Department of Genome Sciences, University of Washington, Seattle, WA, USA.
Molecular and Cellular Biology Program, University of Washington, Seattle, WA, USA.
Nat Biotechnol. 2020 Aug;38(8):980-988. doi: 10.1038/s41587-020-0480-9. Epub 2020 Apr 13.
Gene expression programs change over time, differentiation and development, and in response to stimuli. However, nearly all techniques for profiling gene expression in single cells do not directly capture transcriptional dynamics. In the present study, we present a method for combined single-cell combinatorial indexing and messenger RNA labeling (sci-fate), which uses combinatorial cell indexing and 4-thiouridine labeling of newly synthesized mRNA to concurrently profile the whole and newly synthesized transcriptome in each of many single cells. We used sci-fate to study the cortisol response in >6,000 single cultured cells. From these data, we quantified the dynamics of the cell cycle and glucocorticoid receptor activation, and explored their intersection. Finally, we developed software to infer and analyze cell-state transitions. We anticipate that sci-fate will be broadly applicable to quantitatively characterize transcriptional dynamics in diverse systems.

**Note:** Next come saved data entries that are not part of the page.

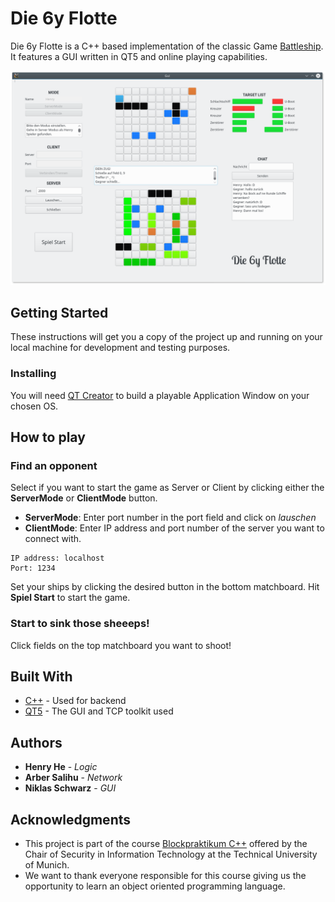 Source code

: # Die 6y Flotte

Die 6y Flotte is a C++ based implementation of the classic Game [Battleship](https://de.wikipedia.org/wiki/Schiffe_versenken). It features a GUI written in QT5 and online playing capabilities.

![Demo](screenshot.png)
## Getting Started

These instructions will get you a copy of the project up and running on your local machine for development and testing purposes.

### Installing

You will need [QT Creator](https://www.qt.io/download) to build a playable Application Window on your chosen OS.

## How to play

### Find an opponent

Select if you want to start the game as Server or Client by clicking either the **ServerMode** or **ClientMode** button.

* **ServerMode**: Enter port number in the port field and click on *lauschen*
* **ClientMode**: Enter IP address and port number of the server you want to connect with.

```
IP address: localhost
Port: 1234
```
Set your ships by clicking the desired button in the bottom matchboard.
Hit **Spiel Start** to start the game.

### Start to sink those sheeeps!

Click fields on the top matchboard you want to shoot!

## Built With

* [C++](http://www.dropwizard.io/1.0.2/docs/) - Used for backend
* [QT5](https://www.qt.io/) - The GUI and TCP toolkit used


## Authors

* **Henry He** - *Logic*
* **Arber Salihu** - *Network*
* **Niklas Schwarz** - *GUI*


## Acknowledgments

* This project is part of the course [Blockpraktikum C++](https://www.sec.ei.tum.de/lehrveranstaltungen/blockpraktikum-c/) offered by the Chair of Security in Information Technology at the Technical University of Munich.
* We want to thank everyone responsible for this course giving us the opportunity to learn an object oriented programming language.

基因表达程序随时间、分化和发育而变化,并对刺激作出反应。然而,几乎所有用于在单细胞中分析基因表达的技术都不能直接捕获转录动力学。在本研究中,我们提出了一种组合单细胞组合索引和信使 RNA 标记(sci-fate)的方法,该方法使用组合细胞索引和新合成的 mRNA 的 4-硫代尿苷标记,同时在许多单个细胞中的每个细胞中分析整个和新合成的转录组。我们使用 sci-fate 来研究>6000 个培养的单细胞中的皮质醇反应。从这些数据中,我们定量描述了细胞周期和糖皮质激素受体激活的动态,并探讨了它们的交集。最后,我们开发了软件来推断和分析细胞状态的转变。我们预计 sci-fate 将广泛适用于定量描述不同系统中的转录动力学。